◆ **TASK PROMPT**
The answer must be the full data, restated word for word, with no pictures in it.

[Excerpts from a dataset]
= = = = =

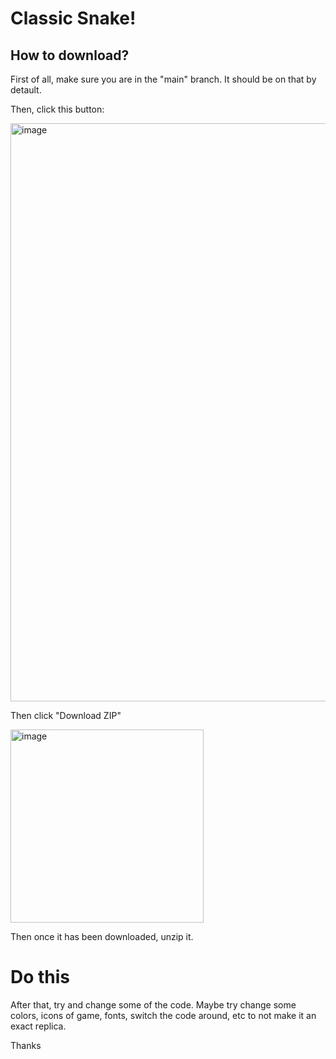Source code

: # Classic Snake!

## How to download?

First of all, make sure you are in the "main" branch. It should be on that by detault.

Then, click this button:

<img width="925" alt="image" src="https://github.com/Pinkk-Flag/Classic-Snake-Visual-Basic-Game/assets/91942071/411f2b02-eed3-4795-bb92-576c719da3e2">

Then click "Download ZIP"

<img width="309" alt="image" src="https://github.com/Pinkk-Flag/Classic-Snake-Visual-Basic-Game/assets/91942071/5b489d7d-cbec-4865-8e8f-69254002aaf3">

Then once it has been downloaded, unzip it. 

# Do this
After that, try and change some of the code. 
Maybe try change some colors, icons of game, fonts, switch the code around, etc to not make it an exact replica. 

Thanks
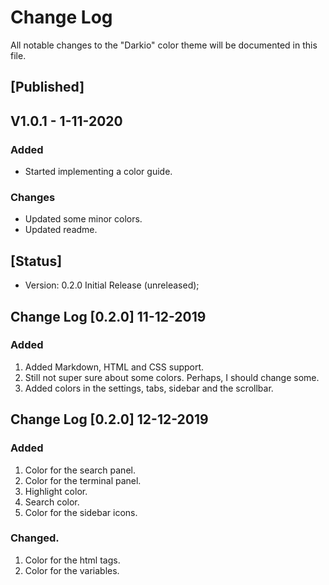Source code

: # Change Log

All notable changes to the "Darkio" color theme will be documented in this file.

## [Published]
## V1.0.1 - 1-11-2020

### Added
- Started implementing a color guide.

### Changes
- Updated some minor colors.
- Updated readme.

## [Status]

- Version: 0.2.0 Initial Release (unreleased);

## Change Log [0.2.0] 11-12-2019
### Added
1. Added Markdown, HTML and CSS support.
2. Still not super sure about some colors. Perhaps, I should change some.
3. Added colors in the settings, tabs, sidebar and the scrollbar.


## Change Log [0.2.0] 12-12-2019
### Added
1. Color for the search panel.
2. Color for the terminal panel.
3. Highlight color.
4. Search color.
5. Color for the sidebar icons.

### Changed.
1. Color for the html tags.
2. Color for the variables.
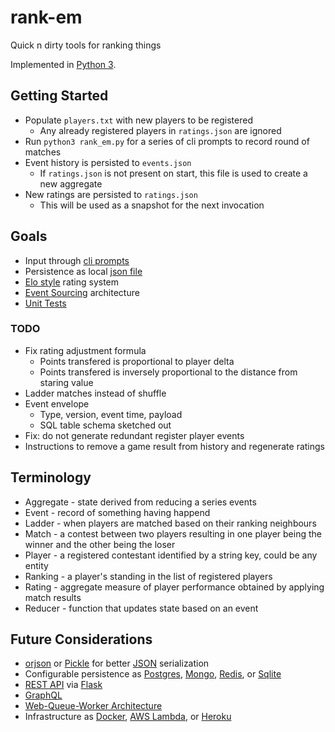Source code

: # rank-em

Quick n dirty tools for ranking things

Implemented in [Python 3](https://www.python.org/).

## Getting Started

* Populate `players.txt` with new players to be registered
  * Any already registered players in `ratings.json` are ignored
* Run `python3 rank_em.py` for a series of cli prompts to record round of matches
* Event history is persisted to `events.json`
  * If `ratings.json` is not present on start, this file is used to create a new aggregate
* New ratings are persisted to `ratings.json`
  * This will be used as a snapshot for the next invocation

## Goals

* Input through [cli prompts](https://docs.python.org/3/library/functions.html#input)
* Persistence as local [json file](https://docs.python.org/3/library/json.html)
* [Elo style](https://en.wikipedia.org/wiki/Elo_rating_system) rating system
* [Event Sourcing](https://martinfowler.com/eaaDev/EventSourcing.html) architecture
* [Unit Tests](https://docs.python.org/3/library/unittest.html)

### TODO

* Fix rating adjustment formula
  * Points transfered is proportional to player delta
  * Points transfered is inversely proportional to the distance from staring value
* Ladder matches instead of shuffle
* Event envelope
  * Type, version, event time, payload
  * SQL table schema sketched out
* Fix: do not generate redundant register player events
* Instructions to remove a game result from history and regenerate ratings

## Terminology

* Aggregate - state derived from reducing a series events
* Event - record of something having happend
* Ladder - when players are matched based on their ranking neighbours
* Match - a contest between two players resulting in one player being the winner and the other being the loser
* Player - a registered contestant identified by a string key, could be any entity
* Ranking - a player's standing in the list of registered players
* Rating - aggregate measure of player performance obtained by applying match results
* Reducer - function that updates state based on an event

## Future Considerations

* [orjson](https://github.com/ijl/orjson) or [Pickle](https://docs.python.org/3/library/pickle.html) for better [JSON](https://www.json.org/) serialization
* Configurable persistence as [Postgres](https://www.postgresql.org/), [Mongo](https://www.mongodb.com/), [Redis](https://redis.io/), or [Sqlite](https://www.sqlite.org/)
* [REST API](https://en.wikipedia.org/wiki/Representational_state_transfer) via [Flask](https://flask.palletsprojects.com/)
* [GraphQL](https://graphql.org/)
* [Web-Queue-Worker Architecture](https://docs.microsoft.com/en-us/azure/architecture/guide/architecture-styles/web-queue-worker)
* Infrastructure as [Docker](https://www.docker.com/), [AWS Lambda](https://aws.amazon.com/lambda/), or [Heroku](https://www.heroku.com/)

= = = = =

◆ **THE COMPLETED TASK**
Source code

: # Classic Snake!

## How to download?

First of all, make sure you are in the "main" branch. It should be on that by detault.

Then, click this button:

<img width="925" alt="image" src="https://github.com/Pinkk-Flag/Classic-Snake-Visual-Basic-Game/assets/91942071/411f2b02-eed3-4795-bb92-576c719da3e2">

Then click "Download ZIP"

<img width="309" alt="image" src="https://github.com/Pinkk-Flag/Classic-Snake-Visual-Basic-Game/assets/91942071/5b489d7d-cbec-4865-8e8f-69254002aaf3">

Then once it has been downloaded, unzip it. 

# Do this
After that, try and change some of the code. 
Maybe try change some colors, icons of game, fonts, switch the code around, etc to not make it an exact replica. 

Thanks
Source code

: # Change Log

All notable changes to the "Darkio" color theme will be documented in this file.

## [Published]
## V1.0.1 - 1-11-2020

### Added
- Started implementing a color guide.

### Changes
- Updated some minor colors.
- Updated readme.

## [Status]

- Version: 0.2.0 Initial Release (unreleased);

## Change Log [0.2.0] 11-12-2019
### Added
1. Added Markdown, HTML and CSS support.
2. Still not super sure about some colors. Perhaps, I should change some.
3. Added colors in the settings, tabs, sidebar and the scrollbar.


## Change Log [0.2.0] 12-12-2019
### Added
1. Color for the search panel.
2. Color for the terminal panel.
3. Highlight color.
4. Search color.
5. Color for the sidebar icons.

### Changed.
1. Color for the html tags.
2. Color for the variables.
Source code

: # rank-em

Quick n dirty tools for ranking things

Implemented in [Python 3](https://www.python.org/).

## Getting Started

* Populate `players.txt` with new players to be registered
  * Any already registered players in `ratings.json` are ignored
* Run `python3 rank_em.py` for a series of cli prompts to record round of matches
* Event history is persisted to `events.json`
  * If `ratings.json` is not present on start, this file is used to create a new aggregate
* New ratings are persisted to `ratings.json`
  * This will be used as a snapshot for the next invocation

## Goals

* Input through [cli prompts](https://docs.python.org/3/library/functions.html#input)
* Persistence as local [json file](https://docs.python.org/3/library/json.html)
* [Elo style](https://en.wikipedia.org/wiki/Elo_rating_system) rating system
* [Event Sourcing](https://martinfowler.com/eaaDev/EventSourcing.html) architecture
* [Unit Tests](https://docs.python.org/3/library/unittest.html)

### TODO

* Fix rating adjustment formula
  * Points transfered is proportional to player delta
  * Points transfered is inversely proportional to the distance from staring value
* Ladder matches instead of shuffle
* Event envelope
  * Type, version, event time, payload
  * SQL table schema sketched out
* Fix: do not generate redundant register player events
* Instructions to remove a game result from history and regenerate ratings

## Terminology

* Aggregate - state derived from reducing a series events
* Event - record of something having happend
* Ladder - when players are matched based on their ranking neighbours
* Match - a contest between two players resulting in one player being the winner and the other being the loser
* Player - a registered contestant identified by a string key, could be any entity
* Ranking - a player's standing in the list of registered players
* Rating - aggregate measure of player performance obtained by applying match results
* Reducer - function that updates state based on an event

## Future Considerations

* [orjson](https://github.com/ijl/orjson) or [Pickle](https://docs.python.org/3/library/pickle.html) for better [JSON](https://www.json.org/) serialization
* Configurable persistence as [Postgres](https://www.postgresql.org/), [Mongo](https://www.mongodb.com/), [Redis](https://redis.io/), or [Sqlite](https://www.sqlite.org/)
* [REST API](https://en.wikipedia.org/wiki/Representational_state_transfer) via [Flask](https://flask.palletsprojects.com/)
* [GraphQL](https://graphql.org/)
* [Web-Queue-Worker Architecture](https://docs.microsoft.com/en-us/azure/architecture/guide/architecture-styles/web-queue-worker)
* Infrastructure as [Docker](https://www.docker.com/), [AWS Lambda](https://aws.amazon.com/lambda/), or [Heroku](https://www.heroku.com/)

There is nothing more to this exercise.